The Groom of the Stool (formally styled: "Groom of the King's Close Stool") was the most intimate of an English monarch's courtiers, responsible for assisting the king in excretion and hygiene.

The physical intimacy of the role naturally led to his becoming a man in whom much confidence was placed by his royal master and with whom many royal secrets were shared as a matter of course. This secret information—while it would never have been revealed, for it would have led to the discredit of his honour—in turn led to his becoming feared and respected and therefore powerful within the royal court in his own right. The office developed gradually over decades and centuries into one of administration of the royal finances, and under Henry VII, the Groom of the Stool became a powerful official involved in setting national fiscal policy, under the "chamber system".

Later, the office was renamed Groom of the Stole. The Tudor historian David Starkey classes this change as classic Victorianism: "When the Victorians came to look at this office, they spelt it s-t-o-l-e, and imagined all kinds of fictions about elaborate robes draped around the neck of the monarch at the coronation"; however, the change is in fact seen as early as the 17th century.

History

Origins
The Groom of the Stool was a male servant in the household of the English monarch who was responsible for assisting the king in his toileting needs. It is a matter of some debate as to whether the duties involved cleaning the king's anus, but the groom is known to have been responsible for supplying a bowl, water and towels and also for monitoring the king's diet and bowel movements and liaising with the Royal Doctor about the king's health. The appellation "Groom of the Close Stool" derived from the item of furniture used as a toilet. It also appears as "Grom of the Stole" as the word "Groom" comes from the Old Low Franconian word "Grom".

In the Tudor era
By the Tudor age, the role of Groom of the Stool was fulfilled by a substantial figure, such as Hugh Denys (d. 1511) who was a member of the Gloucestershire gentry, married to an aristocratic wife, and who died possessing at least four manors. The function was transformed into that of a virtual minister of the royal treasury, being then an essential figure in the king's management of fiscal policy.
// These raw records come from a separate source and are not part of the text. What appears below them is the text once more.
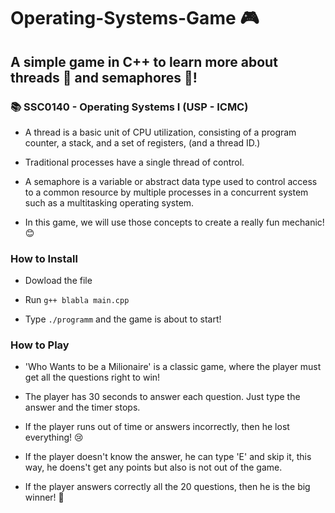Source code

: # Operating-Systems-Game 🎮

## A simple game in C++ to learn more about threads 🧵 and semaphores 🚦! 

### :books: SSC0140 - Operating Systems I (USP - ICMC)

- A thread is a basic unit of CPU utilization, consisting of a program counter, a stack, and a set of registers, (and a thread ID.)

- Traditional processes have a single thread of control.

- A semaphore is a variable or abstract data type used to control access to a common resource by multiple processes in a concurrent system such as a multitasking operating system.

- In this game, we will use those concepts to create a really fun mechanic! 😊


### How to Install
- Dowload the file

- Run `g++ blabla main.cpp` 

- Type `./programm` and the game is about to start!


### How to Play
- 'Who Wants to be a Milionaire' is a classic game, where the player must get all the questions right to win!

- The player has 30 seconds to answer each question. Just type the answer and the timer stops.

- If the player runs out of time or answers incorrectly, then he lost everything! 😢

- If the player doesn't know the answer, he can type 'E' and skip it, this way, he doens't get any points but also is not out of the game.

- If the player answers correctly all the 20 questions, then he is the big winner! 🥳 
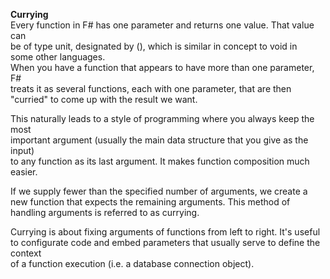 
**Currying**  
Every function in F# has one parameter and returns one value. That value can  
be of type unit, designated by (), which is similar in concept to void in  
some other languages.  
When you have a function that appears to have more than one parameter, F#  
treats it as several functions, each with one parameter, that are then  
"curried" to come up with the result we want.   

This naturally leads to a style of programming where you always keep the most   
important argument (usually the main data structure that you give as the input)   
to any function as its last argument. It makes function composition much easier.  

If we supply fewer than the specified number of arguments, we create a new function   that expects the remaining arguments. This method of handling arguments is referred to   as currying.    

Currying is about fixing arguments of functions from left to right. It's useful  
to configurate code and embed parameters that usually serve to define the context  
of a function execution (i.e. a database connection object).  
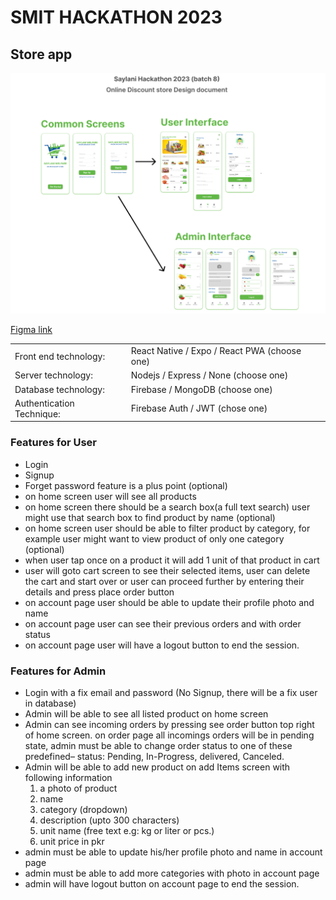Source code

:# SMIT HACKATHON 2023

## Store app

![task figma image](./figma.png)

[Figma link](https://www.figma.com/file/e8juVRuVFr41nDUtVX2xlX/design-doc-saylani-online-discount-store?node-id=0%3A1&t=JkIspiDnGy4Z3eTL-0)

|                           |                                              |
| ------------------------- | -------------------------------------------- |
| Front end technology:     | React Native / Expo / React PWA (choose one) |
| Server technology:        | Nodejs / Express / None (choose one)         |
| Database technology:      | Firebase / MongoDB (choose one)              |
| Authentication Technique: | Firebase Auth / JWT (chose one)              |

### Features for User

- Login
- Signup
- Forget password feature is a plus point (optional)
- on home screen user will see all products
- on home screen there should be a search box(a full text search) user
  might use that search box to find product by name (optional)
- on home screen user should be able to filter product by category, for
  example user might want to view product of only one category (optional)
- when user tap once on a product it will add 1 unit of that product in cart
- user will goto cart screen to see their selected items, user can delete the
  cart and start over or user can proceed further by entering their details
  and press place order button
- on account page user should be able to update their profile photo and
  name
- on account page user can see their previous orders and with order status
- on account page user will have a logout button to end the session.

### Features for Admin

- Login with a fix email and password (No Signup, there will be a fix user in
  database)
- Admin will be able to see all listed product on home screen
- Admin can see incoming orders by pressing see order button top right of
  home screen. on order page all incomings orders will be in pending state,
  admin must be able to change order status to one of these predefined–
  status: Pending, In-Progress, delivered, Canceled.
- Admin will be able to add new product on add Items screen with following information
  1. a photo of product
  1. name
  1. category (dropdown)
  1. description (upto 300 characters)
  1. unit name (free text e.g: kg or liter or pcs.)
  1. unit price in pkr
- admin must be able to update his/her profile photo and name in account page
- admin must be able to add more categories with photo in account page
- admin will have logout button on account page to end the session.
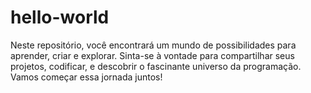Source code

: # hello-world
Neste repositório, você encontrará um mundo de possibilidades para aprender, criar e explorar. Sinta-se à vontade para compartilhar seus projetos, codificar, e descobrir o fascinante universo da programação. Vamos começar essa jornada juntos!
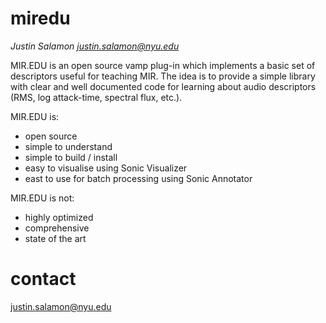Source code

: miredu
======
*Justin Salamon <justin.salamon@nyu.edu>*

MIR.EDU is an open source vamp plug-in which implements a basic set of 
descriptors useful for teaching MIR. The idea is to provide a simple library with clear and well 
documented code for learning about audio descriptors (RMS, log attack-time, spectral flux, etc.).

MIR.EDU is:
- open source
- simple to understand
- simple to build / install
- easy to visualise using Sonic Visualizer
- east to use for batch processing using Sonic Annotator

MIR.EDU is not:
- highly optimized
- comprehensive
- state of the art

contact
=======
justin.salamon@nyu.edu
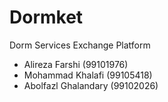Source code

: # Dormket
Dorm Services Exchange Platform

- Alireza Farshi (99101976)
- Mohammad Khalafi (99105418)
- Abolfazl Ghalandary (99102026)

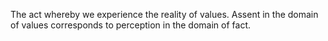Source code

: The act whereby we experience the reality of values. Assent in the domain of values corresponds to perception in the domain of fact. 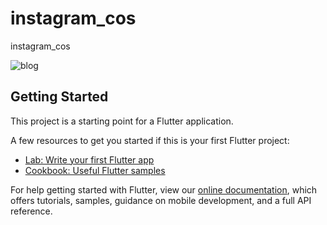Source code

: # instagram_cos

instagram_cos

![blog](https://blogfiles.pstatic.net/MjAyMDAyMjJfMTg5/MDAxNTgyMjk3OTMwMDI3.qmaqf48mrXNjRuRr9tg9I932RhkYt5a4LwbBwIGeqn8g.aDbODEzU-O94GZVai3TLbrqlyAlY3DDz8wvy0jEcQrAg.PNG.getinthere/Screenshot_51.png)

## Getting Started

This project is a starting point for a Flutter application.

A few resources to get you started if this is your first Flutter project:

- [Lab: Write your first Flutter app](https://flutter.dev/docs/get-started/codelab)
- [Cookbook: Useful Flutter samples](https://flutter.dev/docs/cookbook)

For help getting started with Flutter, view our
[online documentation](https://flutter.dev/docs), which offers tutorials,
samples, guidance on mobile development, and a full API reference.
In the early years of Henry VIII's reign, the title was awarded to court companions of the king who spent time with him in the privy chamber. These were generally the sons of noblemen or important members of the gentry. In time they came to act as virtual personal secretaries to the king, carrying out a variety of administrative tasks within his private rooms. The position was an especially prized one, as it allowed unobstructed access to the king. David Starkey writes: "The Groom of the Stool had (to our eyes) the most menial tasks; his standing, though, was the highest ... Clearly then, the royal body service must have been seen as entirely honourable, without a trace of the demeaning or the humiliating." Further, "the mere word of the Gentleman of the Privy Chamber was sufficient evidence in itself of the king's will", and the Groom of the Stool bore "the indefinable charisma of the monarchy".

Evolution and discontinuation
The office was exclusively one serving male monarchs, so on the accession of Elizabeth I of England in 1558, it was replaced by the First Lady of the Bedchamber, first held by Kat Ashley. The office effectively came to an end when it was "neutralised" in 1559.

In Scotland the valets of the chamber like John Gibb had an equivalent role. On the accession of James I, the male office was revived as the senior Gentleman of the Bedchamber, who always was a great nobleman who had considerable power because of its intimate access to the king. During the reign of Charles I, the term "stool" appears to have lost its original signification of chair. From 1660 the office of Groom of the Stole (revived with the Restoration of the Monarchy) was invariably coupled with that of First Gentleman (or Lady) of the Bedchamber; as effective Head of the royal Bedchamber, the Groom of the Stole was a powerful individual who had the right to attend the monarch at all times and to regulate access to his or her private quarters. Incongruously, the office of Groom of the Stole continued in use during the reign of Queen Anne, when it was held by a duchess who combined its duties with those of Mistress of the Robes.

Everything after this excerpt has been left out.